[Items listed in a dataset]
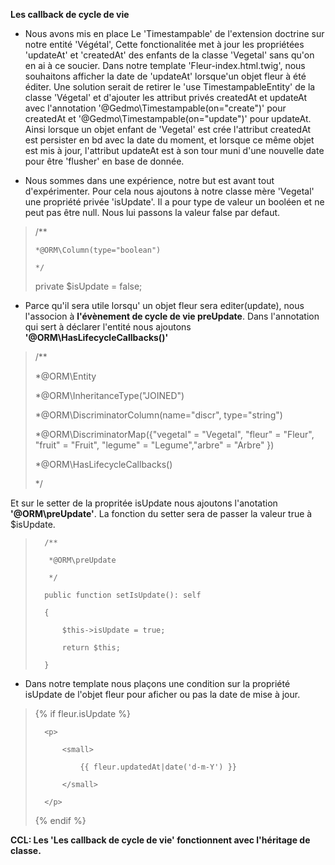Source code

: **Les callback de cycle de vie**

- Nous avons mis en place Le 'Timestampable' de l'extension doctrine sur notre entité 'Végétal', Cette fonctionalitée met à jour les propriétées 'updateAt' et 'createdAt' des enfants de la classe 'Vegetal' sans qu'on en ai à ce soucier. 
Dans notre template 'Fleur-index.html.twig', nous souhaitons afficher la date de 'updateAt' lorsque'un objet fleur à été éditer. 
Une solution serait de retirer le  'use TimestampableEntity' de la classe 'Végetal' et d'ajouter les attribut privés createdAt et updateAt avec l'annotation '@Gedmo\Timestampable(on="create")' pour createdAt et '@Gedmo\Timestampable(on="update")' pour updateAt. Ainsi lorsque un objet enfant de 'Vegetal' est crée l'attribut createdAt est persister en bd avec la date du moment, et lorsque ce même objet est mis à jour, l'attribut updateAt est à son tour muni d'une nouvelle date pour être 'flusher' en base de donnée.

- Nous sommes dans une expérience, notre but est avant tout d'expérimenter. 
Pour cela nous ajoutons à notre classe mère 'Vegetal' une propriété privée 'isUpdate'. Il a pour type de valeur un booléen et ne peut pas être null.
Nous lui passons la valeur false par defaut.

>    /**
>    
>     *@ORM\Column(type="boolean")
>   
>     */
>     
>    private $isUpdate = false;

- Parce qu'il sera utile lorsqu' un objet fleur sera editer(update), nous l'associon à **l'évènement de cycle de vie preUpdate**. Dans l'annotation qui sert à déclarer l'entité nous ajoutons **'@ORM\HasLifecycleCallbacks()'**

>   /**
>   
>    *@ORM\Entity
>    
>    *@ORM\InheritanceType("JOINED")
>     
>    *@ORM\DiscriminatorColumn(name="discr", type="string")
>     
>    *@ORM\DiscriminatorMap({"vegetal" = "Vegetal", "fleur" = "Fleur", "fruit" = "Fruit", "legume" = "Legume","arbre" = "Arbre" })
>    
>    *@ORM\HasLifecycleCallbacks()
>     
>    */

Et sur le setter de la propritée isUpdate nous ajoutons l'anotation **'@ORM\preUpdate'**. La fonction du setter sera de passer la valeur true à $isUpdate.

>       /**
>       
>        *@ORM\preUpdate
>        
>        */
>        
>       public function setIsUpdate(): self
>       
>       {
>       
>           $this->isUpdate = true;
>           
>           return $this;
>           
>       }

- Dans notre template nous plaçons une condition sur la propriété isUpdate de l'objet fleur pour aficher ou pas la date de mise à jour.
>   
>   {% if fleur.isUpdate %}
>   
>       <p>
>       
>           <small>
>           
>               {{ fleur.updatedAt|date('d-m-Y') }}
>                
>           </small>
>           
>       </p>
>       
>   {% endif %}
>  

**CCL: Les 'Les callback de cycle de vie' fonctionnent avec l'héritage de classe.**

> **What the task asks**:
Up to and including the line that holds "Dans notre template 'Fleur-index.html.twig', nous", restate word for word each line of the records from their start, and only those lines, leaving out the pictures.

> **Task solution**:
Source code

: **Les callback de cycle de vie**

- Nous avons mis en place Le 'Timestampable' de l'extension doctrine sur notre entité 'Végétal', Cette fonctionalitée met à jour les propriétées 'updateAt' et 'createdAt' des enfants de la classe 'Vegetal' sans qu'on en ai à ce soucier. 
Dans notre template 'Fleur-index.html.twig', nous souhaitons afficher la date de 'updateAt' lorsque'un objet fleur à été éditer. 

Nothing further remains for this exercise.